Brexit Focus: What's Happening?

It has been almost two years since the 2016 referendum and the UK’s marginal decision to leave the EU and with one year to go till the UK officially leaves the EU, there are still discussions ongoing about what the UK’s relationship will look like with the EU and the rest of the world once the UK leaves in 2019

30 April 2018

Brexit - What’s Happening?

It has been almost two years since the 2016 referendum and the UK’s marginal decision to leave the EU and with one year to go till the UK officially leaves the EU, there are still discussions ongoing about what the UK’s relationship will look like with the EU and the rest of the world once the UK leaves in 2019. What does this mean for Global Mobility and what are the issues that should be at the forefront of anyone moving talent into or out of EMEA?

Following the initial volatility in terms of the financial markets and also with a continued lack of clarity about what the UK’s final position will be once the Brexit formalities have been completed, there was a period of relative stability in the UK which did not see massive changes or decisions being made while the relative parties were formalising their positions and negotiations were ongoing.  As we approach the “deadline” of March 2019 when the UK will leave the EU, those issues are still open and it can be argued, are no closer to resolution. It is this uncertainty which has driven some of the perceived stagnation and lack of progress in the road to Brexit. 

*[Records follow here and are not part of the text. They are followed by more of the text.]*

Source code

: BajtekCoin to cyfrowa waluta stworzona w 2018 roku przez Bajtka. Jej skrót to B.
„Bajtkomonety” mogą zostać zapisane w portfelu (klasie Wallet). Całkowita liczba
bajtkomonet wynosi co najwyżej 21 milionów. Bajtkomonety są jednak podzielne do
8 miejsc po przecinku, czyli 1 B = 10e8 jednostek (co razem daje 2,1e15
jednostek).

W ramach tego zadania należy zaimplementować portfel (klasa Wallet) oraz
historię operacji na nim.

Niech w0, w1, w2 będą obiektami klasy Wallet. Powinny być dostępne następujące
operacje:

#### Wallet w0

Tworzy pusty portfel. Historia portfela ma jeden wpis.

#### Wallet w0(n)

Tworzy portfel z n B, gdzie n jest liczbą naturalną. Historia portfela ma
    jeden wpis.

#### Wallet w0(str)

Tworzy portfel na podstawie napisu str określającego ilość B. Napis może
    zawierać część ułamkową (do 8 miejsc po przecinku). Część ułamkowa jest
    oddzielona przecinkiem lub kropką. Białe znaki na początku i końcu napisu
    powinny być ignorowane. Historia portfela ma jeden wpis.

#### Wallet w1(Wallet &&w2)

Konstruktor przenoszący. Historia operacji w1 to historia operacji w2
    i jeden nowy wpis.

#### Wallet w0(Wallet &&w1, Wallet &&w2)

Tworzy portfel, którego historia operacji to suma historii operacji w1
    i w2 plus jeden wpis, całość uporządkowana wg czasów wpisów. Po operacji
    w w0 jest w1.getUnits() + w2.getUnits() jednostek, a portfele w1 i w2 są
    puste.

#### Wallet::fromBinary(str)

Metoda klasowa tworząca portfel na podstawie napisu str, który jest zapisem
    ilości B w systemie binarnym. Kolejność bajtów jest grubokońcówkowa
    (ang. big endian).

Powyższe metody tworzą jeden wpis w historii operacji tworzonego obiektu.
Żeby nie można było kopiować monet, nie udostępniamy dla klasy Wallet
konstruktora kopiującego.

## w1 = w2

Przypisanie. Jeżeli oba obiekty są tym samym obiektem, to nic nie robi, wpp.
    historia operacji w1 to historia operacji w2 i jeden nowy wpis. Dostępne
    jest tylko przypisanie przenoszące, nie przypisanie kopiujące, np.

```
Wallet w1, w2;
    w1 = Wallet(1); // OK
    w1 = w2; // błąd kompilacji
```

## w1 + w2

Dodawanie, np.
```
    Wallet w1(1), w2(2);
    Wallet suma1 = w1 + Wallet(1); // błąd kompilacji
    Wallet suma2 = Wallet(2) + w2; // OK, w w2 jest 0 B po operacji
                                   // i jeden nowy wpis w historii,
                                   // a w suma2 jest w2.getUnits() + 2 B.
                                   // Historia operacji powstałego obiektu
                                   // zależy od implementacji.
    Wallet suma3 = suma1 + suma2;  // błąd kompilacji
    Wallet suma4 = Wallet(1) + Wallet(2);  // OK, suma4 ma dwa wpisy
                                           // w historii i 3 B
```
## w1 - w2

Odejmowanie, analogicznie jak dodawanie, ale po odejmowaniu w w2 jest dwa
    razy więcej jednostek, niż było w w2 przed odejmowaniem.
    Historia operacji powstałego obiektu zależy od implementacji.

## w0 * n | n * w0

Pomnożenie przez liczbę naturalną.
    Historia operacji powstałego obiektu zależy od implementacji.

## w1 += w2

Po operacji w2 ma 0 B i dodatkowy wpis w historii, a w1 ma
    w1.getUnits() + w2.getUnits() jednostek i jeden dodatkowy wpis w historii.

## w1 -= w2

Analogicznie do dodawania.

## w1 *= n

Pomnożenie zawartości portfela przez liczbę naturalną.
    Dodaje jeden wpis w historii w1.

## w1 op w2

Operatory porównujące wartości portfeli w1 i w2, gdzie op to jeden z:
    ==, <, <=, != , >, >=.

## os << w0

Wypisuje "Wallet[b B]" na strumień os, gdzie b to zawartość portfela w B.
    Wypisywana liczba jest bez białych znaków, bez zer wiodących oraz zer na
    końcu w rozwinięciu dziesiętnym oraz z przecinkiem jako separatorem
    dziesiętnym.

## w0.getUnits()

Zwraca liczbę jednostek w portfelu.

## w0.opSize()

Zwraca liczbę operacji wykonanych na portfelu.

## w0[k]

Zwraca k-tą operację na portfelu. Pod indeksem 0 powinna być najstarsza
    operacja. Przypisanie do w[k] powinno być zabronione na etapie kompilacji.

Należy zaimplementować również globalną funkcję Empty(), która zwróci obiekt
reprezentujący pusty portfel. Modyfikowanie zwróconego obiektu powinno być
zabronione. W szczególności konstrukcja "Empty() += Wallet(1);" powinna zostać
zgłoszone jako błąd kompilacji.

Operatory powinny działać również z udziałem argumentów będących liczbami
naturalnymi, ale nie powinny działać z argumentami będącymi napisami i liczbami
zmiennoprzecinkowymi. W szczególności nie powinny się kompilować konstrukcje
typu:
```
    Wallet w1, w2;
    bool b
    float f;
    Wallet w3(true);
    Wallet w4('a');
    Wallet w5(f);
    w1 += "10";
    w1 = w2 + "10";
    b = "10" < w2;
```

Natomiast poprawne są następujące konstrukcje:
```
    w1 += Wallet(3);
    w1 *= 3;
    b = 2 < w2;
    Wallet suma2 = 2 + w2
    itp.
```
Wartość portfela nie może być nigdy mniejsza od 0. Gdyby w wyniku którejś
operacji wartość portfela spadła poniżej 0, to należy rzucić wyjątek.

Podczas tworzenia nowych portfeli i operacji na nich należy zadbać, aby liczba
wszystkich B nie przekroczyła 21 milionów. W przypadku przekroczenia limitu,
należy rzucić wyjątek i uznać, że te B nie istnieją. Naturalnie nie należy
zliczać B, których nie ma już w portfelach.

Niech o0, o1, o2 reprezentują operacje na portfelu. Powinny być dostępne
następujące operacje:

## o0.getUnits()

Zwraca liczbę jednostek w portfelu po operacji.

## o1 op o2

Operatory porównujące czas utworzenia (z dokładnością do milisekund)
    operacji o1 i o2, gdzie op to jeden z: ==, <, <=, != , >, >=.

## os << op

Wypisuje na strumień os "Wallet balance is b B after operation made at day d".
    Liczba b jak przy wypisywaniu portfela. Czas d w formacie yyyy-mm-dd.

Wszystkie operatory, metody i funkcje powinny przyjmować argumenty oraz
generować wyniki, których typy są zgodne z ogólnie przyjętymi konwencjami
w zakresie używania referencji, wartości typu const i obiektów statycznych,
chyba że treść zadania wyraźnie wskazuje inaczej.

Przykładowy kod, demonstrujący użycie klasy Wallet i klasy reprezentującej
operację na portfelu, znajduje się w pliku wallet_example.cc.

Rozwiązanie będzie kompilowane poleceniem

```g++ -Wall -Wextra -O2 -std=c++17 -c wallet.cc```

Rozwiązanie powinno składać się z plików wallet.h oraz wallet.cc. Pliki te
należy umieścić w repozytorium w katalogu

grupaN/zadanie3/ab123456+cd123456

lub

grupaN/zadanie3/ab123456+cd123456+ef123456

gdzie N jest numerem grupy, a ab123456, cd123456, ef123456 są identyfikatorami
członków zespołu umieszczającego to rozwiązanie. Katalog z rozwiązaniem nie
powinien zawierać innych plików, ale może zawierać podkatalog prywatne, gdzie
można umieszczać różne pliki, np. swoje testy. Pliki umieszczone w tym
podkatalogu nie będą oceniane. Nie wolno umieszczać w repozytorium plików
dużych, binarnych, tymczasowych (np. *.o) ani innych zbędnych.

What are the Key Brexit issues?

Some of the major “sticking points” in the Brexit debate include:

  • The UK’s ability to strike up trade deals post-Brexit, whether that includes the UK remaining a member of the EU Customs Union and the eventual model to be adopted. (A “Norway / Switzerland / Canada” style model, reverting to WTO rules for trade in the case of a “No Deal” scenario, or a new bespoke arrangement for the UK which the EU is definitely not in support of are some examples).
  • The status of EU nationals currently resident in the UK, and concern from businesses about how they can continue to attract talent and run their operations which have now become heavily reliant on migrant workers from the EU.)
  • The agreement of a “Transition” phase to allow new arrangements to be implemented.
  • The status of the “passporting” issue for the banking sector and whether this will still be viable for the major banks and other financial institutions with major presences in the UK.
  • The status of the Irish Border and how Brexit will affect a common travel area (currently there is no “hard” border with the Republic of Ireland and this is likely to continue to be a major issue in the months to come).

As one of the major banking hubs in the world, there was a real fear that there would be a large swing of talent mobility out from the UK as organisations looked to protect their interests in the post-Brexit world. (Examples include the major banks perhaps moving their operations to places such as Frankfurt, Amsterdam or Paris who have all been courting businesses as strong potential alternatives to London).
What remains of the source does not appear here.